Member of the Utah Senate from the 4th district
- In office January 1, 2015 – December 31, 2022
- Preceded by: Patricia W. Jones
- Succeeded by: Stephanie Pitcher (Redistricting)

Personal details
- Born: Salt Lake City, Utah, U.S.
- Party: Democratic Party
- Spouse: Steve
- Education: University of Utah UC Davis School of Law (JD)
- Profession: Attorney

= Jani Iwamoto =

American politician

Jani Iwamoto is a former Democratic member of the Utah Senate, representing the 4th District. Previously she served as a council member of the Salt Lake County Council.

==Personal life, education, and career==
Iwamoto was born and raised in Salt Lake County. She is a third-generation Japanese American.

She graduated from Highland High School and got a degree in mass communications from the University of Utah. She then obtained a legal degree from the UC Davis School of Law. After graduation she practiced law as a partner and litigator in northern California. After living in California for several years she moved back to Utah. Once back in Utah she became more politically active. She first began working with the No! coalition, which sought to keep high level nuclear waste out of Utah. Later she was appointed by Governor Jon Huntsman, Jr. to serve on the Central Utah Water Conservancy District Board of Trustees, and the Court of Appeals Judicial Nominating Committee. Iwamoto is married and has two children, she currently resides in Holladay, Utah.

==Political career==
Iwamoto's first elected position was serving on the Salt Lake County Council as a councilmember. She served from 2009-2013. In 2014 she ran for the Utah State 4th district Senate seat, and won. Since 2014 she has been serving as the senator for this district. In 2018 she was elected Assistant Minority Whip by the Democrats in the Utah Senate.

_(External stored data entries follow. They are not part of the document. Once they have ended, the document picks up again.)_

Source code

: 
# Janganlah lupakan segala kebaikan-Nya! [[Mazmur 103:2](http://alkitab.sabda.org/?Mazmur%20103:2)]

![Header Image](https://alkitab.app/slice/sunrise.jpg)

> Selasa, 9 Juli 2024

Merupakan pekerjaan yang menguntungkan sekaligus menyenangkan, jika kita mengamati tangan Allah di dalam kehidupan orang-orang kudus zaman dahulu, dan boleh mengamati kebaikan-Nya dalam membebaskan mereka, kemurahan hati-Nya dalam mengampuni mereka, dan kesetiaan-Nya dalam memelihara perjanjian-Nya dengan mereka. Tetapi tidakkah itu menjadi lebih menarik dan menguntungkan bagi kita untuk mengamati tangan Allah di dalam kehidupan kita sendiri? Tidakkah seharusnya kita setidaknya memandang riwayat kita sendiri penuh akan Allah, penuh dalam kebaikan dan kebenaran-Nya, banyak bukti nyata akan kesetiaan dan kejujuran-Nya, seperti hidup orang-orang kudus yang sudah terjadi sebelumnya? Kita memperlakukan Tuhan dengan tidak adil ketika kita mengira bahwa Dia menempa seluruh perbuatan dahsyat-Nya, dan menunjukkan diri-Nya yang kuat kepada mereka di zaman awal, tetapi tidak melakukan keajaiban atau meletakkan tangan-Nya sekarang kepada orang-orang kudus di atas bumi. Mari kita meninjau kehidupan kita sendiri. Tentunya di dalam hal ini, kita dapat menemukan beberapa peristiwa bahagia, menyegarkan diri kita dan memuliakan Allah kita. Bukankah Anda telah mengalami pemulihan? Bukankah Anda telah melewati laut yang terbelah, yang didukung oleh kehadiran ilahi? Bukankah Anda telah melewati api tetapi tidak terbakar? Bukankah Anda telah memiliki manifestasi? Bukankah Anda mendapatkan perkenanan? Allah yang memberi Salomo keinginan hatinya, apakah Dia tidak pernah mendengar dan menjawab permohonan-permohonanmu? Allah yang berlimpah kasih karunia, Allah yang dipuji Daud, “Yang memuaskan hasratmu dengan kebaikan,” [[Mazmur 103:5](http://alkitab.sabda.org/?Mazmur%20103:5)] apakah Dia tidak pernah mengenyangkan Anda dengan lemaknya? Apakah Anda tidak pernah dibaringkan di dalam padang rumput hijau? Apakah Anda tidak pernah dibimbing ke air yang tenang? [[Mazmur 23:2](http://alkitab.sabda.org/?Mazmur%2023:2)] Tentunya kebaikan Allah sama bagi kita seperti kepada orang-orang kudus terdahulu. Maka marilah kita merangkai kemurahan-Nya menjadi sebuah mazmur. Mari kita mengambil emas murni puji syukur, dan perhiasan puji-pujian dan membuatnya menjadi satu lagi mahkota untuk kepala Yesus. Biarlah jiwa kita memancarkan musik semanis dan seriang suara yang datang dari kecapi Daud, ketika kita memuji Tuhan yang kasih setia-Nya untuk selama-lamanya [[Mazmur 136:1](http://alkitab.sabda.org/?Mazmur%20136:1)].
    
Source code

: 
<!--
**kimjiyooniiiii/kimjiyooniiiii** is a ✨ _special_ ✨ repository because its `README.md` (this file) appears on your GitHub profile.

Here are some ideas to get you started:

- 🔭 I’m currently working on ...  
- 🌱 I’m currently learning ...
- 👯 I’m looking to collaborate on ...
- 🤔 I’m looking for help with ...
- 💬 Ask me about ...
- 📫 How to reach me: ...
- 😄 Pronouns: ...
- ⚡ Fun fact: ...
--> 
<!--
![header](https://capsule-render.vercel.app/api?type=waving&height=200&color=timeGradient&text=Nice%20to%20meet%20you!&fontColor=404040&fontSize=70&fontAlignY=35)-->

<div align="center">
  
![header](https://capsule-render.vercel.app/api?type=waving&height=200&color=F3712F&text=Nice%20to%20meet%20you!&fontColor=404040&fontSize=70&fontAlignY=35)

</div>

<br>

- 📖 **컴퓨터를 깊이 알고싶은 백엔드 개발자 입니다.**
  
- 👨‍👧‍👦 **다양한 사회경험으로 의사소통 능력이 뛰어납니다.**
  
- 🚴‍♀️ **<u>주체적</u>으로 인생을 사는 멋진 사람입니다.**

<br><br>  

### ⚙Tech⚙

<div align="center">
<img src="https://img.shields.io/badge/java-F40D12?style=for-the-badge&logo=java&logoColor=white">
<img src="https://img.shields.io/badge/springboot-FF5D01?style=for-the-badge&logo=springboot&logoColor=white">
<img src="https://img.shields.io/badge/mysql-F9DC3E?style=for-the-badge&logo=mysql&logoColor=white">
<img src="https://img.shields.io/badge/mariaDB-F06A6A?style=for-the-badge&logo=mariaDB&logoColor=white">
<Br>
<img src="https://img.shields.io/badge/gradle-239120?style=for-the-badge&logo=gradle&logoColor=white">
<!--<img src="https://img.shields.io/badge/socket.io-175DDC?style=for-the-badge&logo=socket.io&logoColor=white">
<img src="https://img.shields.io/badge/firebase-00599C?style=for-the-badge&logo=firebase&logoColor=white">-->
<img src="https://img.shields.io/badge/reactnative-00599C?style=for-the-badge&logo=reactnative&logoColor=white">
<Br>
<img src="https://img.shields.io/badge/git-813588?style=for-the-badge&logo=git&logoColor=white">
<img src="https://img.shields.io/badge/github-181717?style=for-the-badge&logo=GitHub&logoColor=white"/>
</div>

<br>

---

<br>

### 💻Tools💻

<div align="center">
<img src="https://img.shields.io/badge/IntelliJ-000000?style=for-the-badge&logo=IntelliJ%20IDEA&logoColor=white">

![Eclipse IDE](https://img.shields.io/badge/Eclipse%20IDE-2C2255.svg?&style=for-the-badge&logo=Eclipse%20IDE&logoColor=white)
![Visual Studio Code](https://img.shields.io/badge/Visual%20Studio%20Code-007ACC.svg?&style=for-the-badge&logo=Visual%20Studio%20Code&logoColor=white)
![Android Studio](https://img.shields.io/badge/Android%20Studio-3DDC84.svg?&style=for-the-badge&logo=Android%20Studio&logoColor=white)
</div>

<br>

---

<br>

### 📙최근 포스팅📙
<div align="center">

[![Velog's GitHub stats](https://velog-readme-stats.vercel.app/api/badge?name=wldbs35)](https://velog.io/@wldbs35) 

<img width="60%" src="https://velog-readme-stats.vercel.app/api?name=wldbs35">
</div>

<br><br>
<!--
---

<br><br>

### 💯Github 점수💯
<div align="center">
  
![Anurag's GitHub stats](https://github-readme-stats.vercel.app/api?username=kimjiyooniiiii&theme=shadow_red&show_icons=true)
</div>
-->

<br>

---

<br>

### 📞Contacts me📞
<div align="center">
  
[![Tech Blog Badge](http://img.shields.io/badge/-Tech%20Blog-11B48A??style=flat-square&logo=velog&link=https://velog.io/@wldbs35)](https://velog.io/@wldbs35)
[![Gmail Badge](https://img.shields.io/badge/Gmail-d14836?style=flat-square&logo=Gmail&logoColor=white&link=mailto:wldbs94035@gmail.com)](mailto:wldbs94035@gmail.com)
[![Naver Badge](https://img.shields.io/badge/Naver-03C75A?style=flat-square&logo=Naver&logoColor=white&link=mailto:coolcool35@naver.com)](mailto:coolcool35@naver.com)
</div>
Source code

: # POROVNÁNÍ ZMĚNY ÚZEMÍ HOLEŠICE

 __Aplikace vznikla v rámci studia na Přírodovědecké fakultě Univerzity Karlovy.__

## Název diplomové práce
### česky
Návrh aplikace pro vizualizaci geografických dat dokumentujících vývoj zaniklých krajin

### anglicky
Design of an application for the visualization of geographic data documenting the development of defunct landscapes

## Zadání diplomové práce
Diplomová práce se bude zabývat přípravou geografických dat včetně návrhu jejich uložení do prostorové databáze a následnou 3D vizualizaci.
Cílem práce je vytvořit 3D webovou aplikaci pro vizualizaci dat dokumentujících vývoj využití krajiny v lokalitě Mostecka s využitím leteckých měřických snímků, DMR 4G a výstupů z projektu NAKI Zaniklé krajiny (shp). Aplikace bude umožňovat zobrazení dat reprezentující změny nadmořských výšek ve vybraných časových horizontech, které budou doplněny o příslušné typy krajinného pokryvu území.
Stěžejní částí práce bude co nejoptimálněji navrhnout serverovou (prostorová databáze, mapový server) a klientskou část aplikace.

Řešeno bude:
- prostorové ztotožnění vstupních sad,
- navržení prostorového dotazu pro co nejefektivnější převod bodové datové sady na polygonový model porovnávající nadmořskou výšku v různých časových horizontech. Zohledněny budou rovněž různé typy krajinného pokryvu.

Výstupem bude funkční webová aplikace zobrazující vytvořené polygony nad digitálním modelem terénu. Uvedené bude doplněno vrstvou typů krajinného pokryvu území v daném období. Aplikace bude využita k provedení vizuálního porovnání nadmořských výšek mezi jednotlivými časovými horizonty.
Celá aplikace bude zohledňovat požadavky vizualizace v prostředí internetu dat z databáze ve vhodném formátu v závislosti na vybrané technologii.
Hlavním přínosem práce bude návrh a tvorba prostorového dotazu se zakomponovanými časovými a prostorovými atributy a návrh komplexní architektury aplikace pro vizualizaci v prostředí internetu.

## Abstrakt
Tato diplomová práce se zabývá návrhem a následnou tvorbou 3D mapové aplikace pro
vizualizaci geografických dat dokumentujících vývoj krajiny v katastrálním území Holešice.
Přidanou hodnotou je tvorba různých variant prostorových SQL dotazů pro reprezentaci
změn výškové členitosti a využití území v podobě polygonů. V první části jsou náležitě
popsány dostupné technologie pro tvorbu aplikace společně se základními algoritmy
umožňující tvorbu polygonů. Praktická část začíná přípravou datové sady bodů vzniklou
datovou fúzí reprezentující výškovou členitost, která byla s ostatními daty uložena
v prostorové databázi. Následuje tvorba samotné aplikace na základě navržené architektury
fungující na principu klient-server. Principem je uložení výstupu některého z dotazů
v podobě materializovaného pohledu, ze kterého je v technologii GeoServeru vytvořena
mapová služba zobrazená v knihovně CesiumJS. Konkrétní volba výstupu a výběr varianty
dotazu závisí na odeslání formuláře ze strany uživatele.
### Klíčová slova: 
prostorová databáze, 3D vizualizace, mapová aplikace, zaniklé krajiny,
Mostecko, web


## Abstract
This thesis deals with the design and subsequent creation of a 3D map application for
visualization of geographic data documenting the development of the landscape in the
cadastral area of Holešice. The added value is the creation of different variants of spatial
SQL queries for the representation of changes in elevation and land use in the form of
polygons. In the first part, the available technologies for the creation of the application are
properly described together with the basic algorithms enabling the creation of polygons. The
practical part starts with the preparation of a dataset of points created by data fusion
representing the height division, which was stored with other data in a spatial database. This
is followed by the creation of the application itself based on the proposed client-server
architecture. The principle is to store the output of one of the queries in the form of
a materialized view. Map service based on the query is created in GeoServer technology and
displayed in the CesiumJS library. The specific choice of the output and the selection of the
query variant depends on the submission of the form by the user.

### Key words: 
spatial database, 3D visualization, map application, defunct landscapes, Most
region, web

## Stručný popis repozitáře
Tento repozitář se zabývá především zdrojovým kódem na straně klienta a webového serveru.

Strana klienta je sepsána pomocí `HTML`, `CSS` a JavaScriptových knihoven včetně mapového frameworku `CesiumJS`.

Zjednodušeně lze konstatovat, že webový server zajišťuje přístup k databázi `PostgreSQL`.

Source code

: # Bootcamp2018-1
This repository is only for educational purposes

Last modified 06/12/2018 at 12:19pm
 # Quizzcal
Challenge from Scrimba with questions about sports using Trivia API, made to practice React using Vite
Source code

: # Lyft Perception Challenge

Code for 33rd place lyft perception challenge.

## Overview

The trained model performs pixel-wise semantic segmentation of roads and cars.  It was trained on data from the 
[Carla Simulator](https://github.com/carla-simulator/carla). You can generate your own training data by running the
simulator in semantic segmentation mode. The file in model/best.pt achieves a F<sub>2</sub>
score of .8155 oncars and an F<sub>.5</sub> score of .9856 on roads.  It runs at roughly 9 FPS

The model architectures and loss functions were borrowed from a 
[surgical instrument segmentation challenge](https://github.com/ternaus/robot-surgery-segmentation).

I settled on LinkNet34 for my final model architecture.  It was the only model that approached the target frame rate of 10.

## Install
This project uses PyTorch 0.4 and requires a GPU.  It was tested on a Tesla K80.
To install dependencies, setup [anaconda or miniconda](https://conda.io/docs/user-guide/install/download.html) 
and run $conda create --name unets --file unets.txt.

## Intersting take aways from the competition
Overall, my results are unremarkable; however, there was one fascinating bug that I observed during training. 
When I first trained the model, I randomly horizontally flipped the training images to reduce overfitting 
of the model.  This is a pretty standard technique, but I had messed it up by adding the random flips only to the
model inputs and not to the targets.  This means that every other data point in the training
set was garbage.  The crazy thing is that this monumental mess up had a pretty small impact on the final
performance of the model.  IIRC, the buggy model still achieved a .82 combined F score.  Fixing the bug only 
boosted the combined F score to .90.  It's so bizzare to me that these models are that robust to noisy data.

In 2016, Senator Iwamoto served on the following committees in the legislature

- Executive Offices and Criminal Justice Appropriations Subcommittee
- Senate Ethics Committee
- Public Education Appropriations Subcommittee
- Senate Natural Resources, Agriculture, and Environment Committee
- Senate Economic Development and Workforce Services Committee

===Electoral history===

2014 Utah State Senate election District 4
| Party |  | Candidate | Votes | % |
|---|---|---|---|---|
|  | Republican | Sabrina Peterson | 13,084 | 40 |
|  | Democratic | Jani Iwamoto | 19,602 | 60 |

==Legislation==

===2016 sponsored bills===

| Bill Title and Number | Bill Status |
|---|---|
| S.B. 81 Redistricting Advisory Commission | Senate/Filed for bills not passed 3/10/2016 |
| S.B. 140 Home and Community-Based Services Amendments | Governor Signed 3/28/2016 |
| S.B. 185 Labor Ready Amendments | Governor Signed 3/21/2016 |
| S.B. 192 Study on Claims Exceeding Statutory Limit | Governor Signed 3/18/2016 |
| S.B. 196 Retail Bag Impact Reduction Program | Senate/Filed for bills not passed 3/10/2016 |
| S.C.R. 7 Concurrent Resolution Honoring Those Who Have Assisted Korean War Veterans | Governor Signed 2/12/2016 |
| S.C.R 13 Concurrent Resolution Honoring Randy Horiuchi | Governor Signed 3/28/2016 |

===Notable legislation===
In 2016 Senator Iwamoto sponsored a bill that would have charged a dime for the use of plastic or paper bags. The bill did not pass, but Senator Iwamoto has said she will bring the bill back and attempt to pass it again during the 2017 legislative session.